Mendag Budi Santoso menegaskan beras khusus tidak menggeser penjualan beras medium dan premium. Keberagaman produk memenuhi kebutuhan pasar yang berbeda. (FOTO:CNN Indonesia/Dela Naufalia Fitriyani).
Jakarta, CNN Indonesia --

Menteri Perdagangan (Mendag) Budi Santoso buka suara soal semakin beragamnya beras khusus yang dijual di ritel modern.

Ia menilai kemunculan beras dengan karakteristik tertentu tidak serta-merta menggeser penjualan beras medium dan premium karena masing-masing memiliki segmen pasar berbeda.

"Saya pikir pasarnya beda, pangsanya berbeda. Makanya sekarang juga (Perum) Bulog juga sudah menyediakan untuk beras premium dan medium. Saya pikir itu pangsanya berbeda," kata Budi di Kemendag Jakarta Pusat, Kamis (27/8).

ADVERTISEMENT

SCROLL TO CONTINUE WITH CONTENT

Menurut Budi, keberadaan beras khusus merupakan bagian dari variasi produk yang disediakan produsen untuk memenuhi kebutuhan pasar. Ia mengatakan produsen tetap dapat mengembangkan produk selama tidak melanggar ketentuan yang berlaku dan memenuhi standar yang dicantumkan.

"Bukan semata-mata mengisi market ya, tapi kan namanya produsen itu kan kreatif, ya namanya orang jualan. Tetapi (beras) medium-premium tetap jalan. Silakan saja itu kan sesuai, enggak melanggar aturan ya, sepanjang tadi diikuti standar sesuai dengan yang dia tentukan.

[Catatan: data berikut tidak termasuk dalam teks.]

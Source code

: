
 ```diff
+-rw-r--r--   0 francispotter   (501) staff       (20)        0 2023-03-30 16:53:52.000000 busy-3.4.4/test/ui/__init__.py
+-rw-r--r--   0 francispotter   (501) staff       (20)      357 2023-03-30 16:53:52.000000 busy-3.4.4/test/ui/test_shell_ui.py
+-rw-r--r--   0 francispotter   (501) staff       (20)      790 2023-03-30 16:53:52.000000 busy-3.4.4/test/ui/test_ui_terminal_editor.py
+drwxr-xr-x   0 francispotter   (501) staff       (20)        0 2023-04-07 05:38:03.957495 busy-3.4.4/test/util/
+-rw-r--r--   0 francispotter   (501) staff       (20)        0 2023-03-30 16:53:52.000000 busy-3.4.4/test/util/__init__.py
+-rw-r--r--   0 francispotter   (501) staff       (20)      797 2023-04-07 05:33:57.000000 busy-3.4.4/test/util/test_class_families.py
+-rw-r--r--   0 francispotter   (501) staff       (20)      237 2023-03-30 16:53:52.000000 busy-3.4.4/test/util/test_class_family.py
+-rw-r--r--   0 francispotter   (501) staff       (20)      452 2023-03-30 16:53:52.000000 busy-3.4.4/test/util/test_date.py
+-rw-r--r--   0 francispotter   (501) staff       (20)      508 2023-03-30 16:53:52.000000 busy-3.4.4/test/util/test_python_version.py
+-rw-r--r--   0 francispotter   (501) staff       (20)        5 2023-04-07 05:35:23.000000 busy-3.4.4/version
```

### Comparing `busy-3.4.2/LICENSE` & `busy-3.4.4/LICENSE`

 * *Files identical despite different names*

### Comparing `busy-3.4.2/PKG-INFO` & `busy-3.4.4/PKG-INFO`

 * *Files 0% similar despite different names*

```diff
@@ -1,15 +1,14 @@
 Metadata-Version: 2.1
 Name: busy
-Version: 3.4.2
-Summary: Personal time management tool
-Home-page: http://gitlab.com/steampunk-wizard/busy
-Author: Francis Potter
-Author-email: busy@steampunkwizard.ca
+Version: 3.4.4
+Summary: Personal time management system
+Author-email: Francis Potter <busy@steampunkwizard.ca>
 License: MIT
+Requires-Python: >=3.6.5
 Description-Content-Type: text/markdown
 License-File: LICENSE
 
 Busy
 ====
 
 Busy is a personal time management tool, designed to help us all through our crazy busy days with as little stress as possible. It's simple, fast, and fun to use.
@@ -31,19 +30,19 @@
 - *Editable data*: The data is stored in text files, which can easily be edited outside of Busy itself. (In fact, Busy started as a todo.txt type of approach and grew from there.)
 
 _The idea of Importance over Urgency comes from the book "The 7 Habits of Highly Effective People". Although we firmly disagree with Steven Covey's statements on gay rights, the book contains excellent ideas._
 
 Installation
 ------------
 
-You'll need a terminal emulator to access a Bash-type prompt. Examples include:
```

Jangan sampai juga enggak sesuai dengan apa yang disampaikan," ujarnya.

Beras khusus kini semakin banyak ditemukan di ritel modern, mulai dari beras long grain hingga produk yang dipasarkan untuk kebutuhan tertentu, seperti beras untuk penderita diabetes dan beras fortifikasi yang diperkaya vitamin.

[Gambas:Youtube]

Ketua Umum Himpunan Peritel dan Penyewa Pusat Perbelanjaan Indonesia (Hippindo) Budihardjo Iduansjah sebelumnya juga menilai keberadaan produk tersebut tidak otomatis menggeser beras medium maupun premium. Menurutnya, konsumen memiliki daya beli dan kebutuhan yang berbeda.

"Sebenarnya kalau anggota Hippindo mempunyai konsep ya, setiap market tuh punya kelas ya. Jadi ada beras yang (harus sesuai) HET (harga eceran tertinggi), ada beras yang memang mahal. Konsumen itu mempunyai daya beli masing-masing. Ya ada yang memang (mencari beras) organik misalnya," kata Budihardjo, melansir CNBC Indonesia.

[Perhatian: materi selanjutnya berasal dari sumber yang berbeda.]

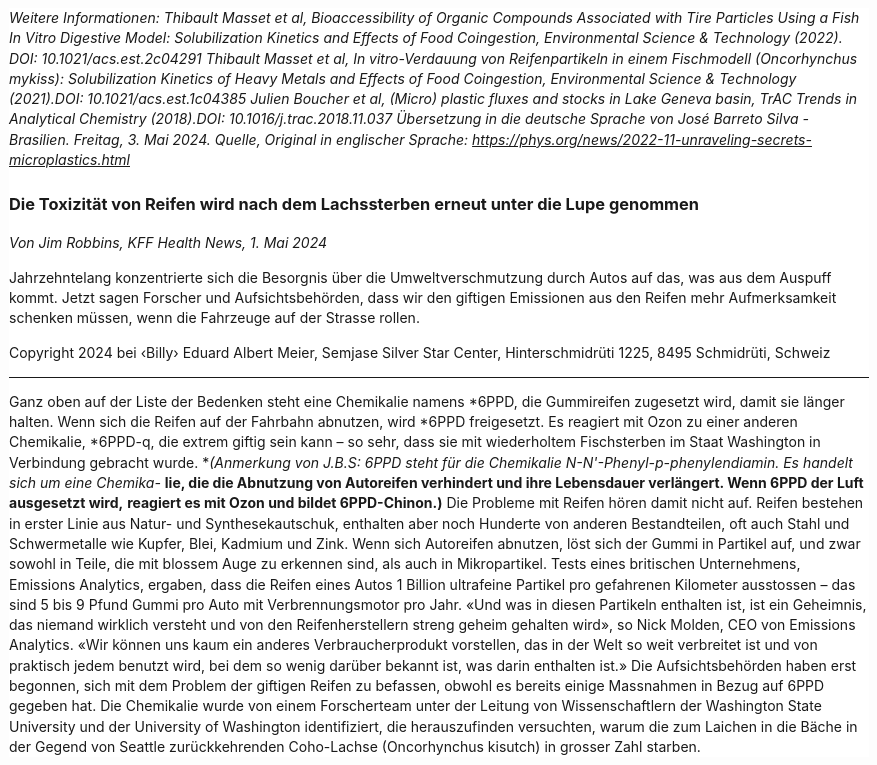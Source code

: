 _Weitere Informationen: Thibault Masset et al, Bioaccessibility of Organic Compounds Associated with Tire Particles Using a Fish In Vitro_
_Digestive Model: Solubilization Kinetics and Effects of Food Coingestion, Environmental Science & Technology (2022). DOI:_
_10.1021/acs.est.2c04291_
_Thibault Masset et al, In vitro-Verdauung von Reifenpartikeln in einem Fischmodell (Oncorhynchus mykiss): Solubilization Kinetics of_
_Heavy Metals and Effects of Food Coingestion, Environmental Science & Technology (2021).DOI: 10.1021/acs.est.1c04385_
_Julien Boucher et al, (Micro) plastic fluxes and stocks in Lake Geneva basin, TrAC Trends in Analytical Chemistry (2018).DOI:_
_10.1016/j.trac.2018.11.037_
_Übersetzung in die deutsche Sprache von José Barreto Silva - Brasilien._
_Freitag, 3. Mai 2024._
_Quelle, Original in englischer Sprache:_
_https://phys.org/news/2022-11-unraveling-secrets-microplastics.html_

### Die Toxizität von Reifen wird nach dem Lachssterben erneut unter die Lupe genommen

_Von Jim Robbins, KFF Health News, 1. Mai 2024_

Jahrzehntelang konzentrierte sich die Besorgnis über die Umweltverschmutzung durch Autos auf das, was aus dem Auspuff
kommt. Jetzt sagen Forscher und Aufsichtsbehörden, dass wir den giftigen Emissionen aus den Reifen mehr Aufmerksamkeit schenken müssen, wenn die Fahrzeuge auf der Strasse rollen.

Copyright 2024 bei ‹Billy› Eduard Albert Meier, Semjase Silver Star Center, Hinterschmidrüti 1225, 8495 Schmidrüti, Schweiz


-----

Ganz oben auf der Liste der Bedenken steht eine Chemikalie namens *6PPD, die Gummireifen zugesetzt wird, damit sie
länger halten. Wenn sich die Reifen auf der Fahrbahn abnutzen, wird *6PPD freigesetzt. Es reagiert mit Ozon zu einer anderen Chemikalie, *6PPD-q, die extrem giftig sein kann – so sehr, dass sie mit wiederholtem Fischsterben im Staat Washington in Verbindung gebracht wurde.
**(*Anmerkung von J.B.S: 6PPD steht für die Chemikalie N-N'-Phenyl-p-phenylendiamin. Es handelt sich um eine Chemika-**
**lie, die die Abnutzung von Autoreifen verhindert und ihre Lebensdauer verlängert. Wenn 6PPD der Luft ausgesetzt wird,**
**reagiert es mit Ozon und bildet 6PPD-Chinon.)**
Die Probleme mit Reifen hören damit nicht auf. Reifen bestehen in erster Linie aus Natur- und Synthesekautschuk, enthalten aber noch Hunderte von anderen Bestandteilen, oft auch Stahl und Schwermetalle wie Kupfer, Blei, Kadmium und Zink.
Wenn sich Autoreifen abnutzen, löst sich der Gummi in Partikel auf, und zwar sowohl in Teile, die mit blossem Auge zu
erkennen sind, als auch in Mikropartikel. Tests eines britischen Unternehmens, Emissions Analytics, ergaben, dass die Reifen eines Autos 1 Billion ultrafeine Partikel pro gefahrenen Kilometer ausstossen – das sind 5 bis 9 Pfund Gummi pro Auto
mit Verbrennungsmotor pro Jahr.
«Und was in diesen Partikeln enthalten ist, ist ein Geheimnis, das niemand wirklich versteht und von den Reifenherstellern
streng geheim gehalten wird», so Nick Molden, CEO von Emissions Analytics. «Wir können uns kaum ein anderes Verbraucherprodukt vorstellen, das in der Welt so weit verbreitet ist und von praktisch jedem benutzt wird, bei dem so wenig
darüber bekannt ist, was darin enthalten ist.»
Die Aufsichtsbehörden haben erst begonnen, sich mit dem Problem der giftigen Reifen zu befassen, obwohl es bereits
einige Massnahmen in Bezug auf 6PPD gegeben hat.
Die Chemikalie wurde von einem Forscherteam unter der Leitung von Wissenschaftlern der Washington State University
und der University of Washington identifiziert, die herauszufinden versuchten, warum die zum Laichen in die Bäche in der
Gegend von Seattle zurückkehrenden Coho-Lachse (Oncorhynchus kisutch) in grosser Zahl starben.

Ia mengatakan ritel memiliki tanggung jawab memastikan produk yang dijual sesuai dengan informasi pada kemasan, terutama untuk beras yang membawa klaim khusus seperti organik atau memiliki kandungan tertentu.

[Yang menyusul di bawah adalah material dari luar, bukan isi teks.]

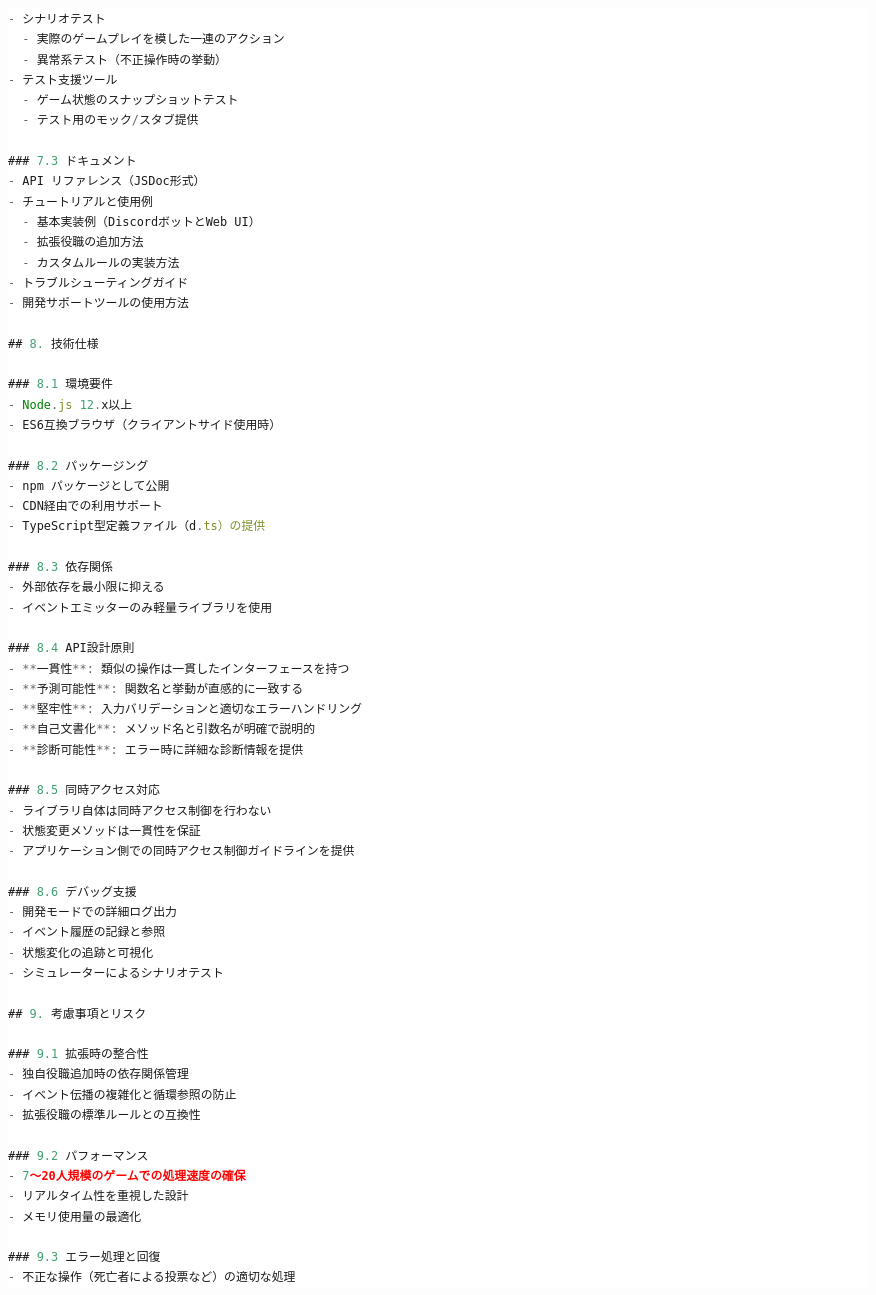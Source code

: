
 ```javascript
- シナリオテスト
  - 実際のゲームプレイを模した一連のアクション
  - 異常系テスト（不正操作時の挙動）
- テスト支援ツール
  - ゲーム状態のスナップショットテスト
  - テスト用のモック/スタブ提供

### 7.3 ドキュメント
- API リファレンス（JSDoc形式）
- チュートリアルと使用例
  - 基本実装例（DiscordボットとWeb UI）
  - 拡張役職の追加方法
  - カスタムルールの実装方法
- トラブルシューティングガイド
- 開発サポートツールの使用方法

## 8. 技術仕様

### 8.1 環境要件
- Node.js 12.x以上
- ES6互換ブラウザ（クライアントサイド使用時）

### 8.2 パッケージング
- npm パッケージとして公開
- CDN経由での利用サポート
- TypeScript型定義ファイル（d.ts）の提供

### 8.3 依存関係
- 外部依存を最小限に抑える
- イベントエミッターのみ軽量ライブラリを使用

### 8.4 API設計原則
- **一貫性**: 類似の操作は一貫したインターフェースを持つ
- **予測可能性**: 関数名と挙動が直感的に一致する
- **堅牢性**: 入力バリデーションと適切なエラーハンドリング
- **自己文書化**: メソッド名と引数名が明確で説明的
- **診断可能性**: エラー時に詳細な診断情報を提供

### 8.5 同時アクセス対応
- ライブラリ自体は同時アクセス制御を行わない
- 状態変更メソッドは一貫性を保証
- アプリケーション側での同時アクセス制御ガイドラインを提供

### 8.6 デバッグ支援
- 開発モードでの詳細ログ出力
- イベント履歴の記録と参照
- 状態変化の追跡と可視化
- シミュレーターによるシナリオテスト

## 9. 考慮事項とリスク

### 9.1 拡張時の整合性
- 独自役職追加時の依存関係管理
- イベント伝播の複雑化と循環参照の防止
- 拡張役職の標準ルールとの互換性

### 9.2 パフォーマンス
- 7〜20人規模のゲームでの処理速度の確保
- リアルタイム性を重視した設計
- メモリ使用量の最適化

### 9.3 エラー処理と回復
- 不正な操作（死亡者による投票など）の適切な処理
```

"Namun yang kami harapkan, sebagai sektor ritel kami kan bukan produsen, menjualnya harus sesuai. Kalau ngomongnya organik harus organik. Jadi itu adalah perlindungan konsumen," ujarnya.

Budihardjo menilai beragamnya beras khusus muncul mengikuti kebutuhan konsumen yang semakin spesifik. Ia mencontohkan konsumen dengan kebutuhan pangan tertentu hingga warga negara asing yang tinggal di Indonesia dan mencari beras sesuai preferensi asal negaranya.

Dengan demikian, menurut Budihardjo, beras khusus dan beras medium maupun premium dapat tetap berjalan karena menyasar konsumen yang berbeda. Ia juga meminta produk dengan klaim tertentu benar-benar memenuhi informasi yang dicantumkan agar tidak merugikan konsumen.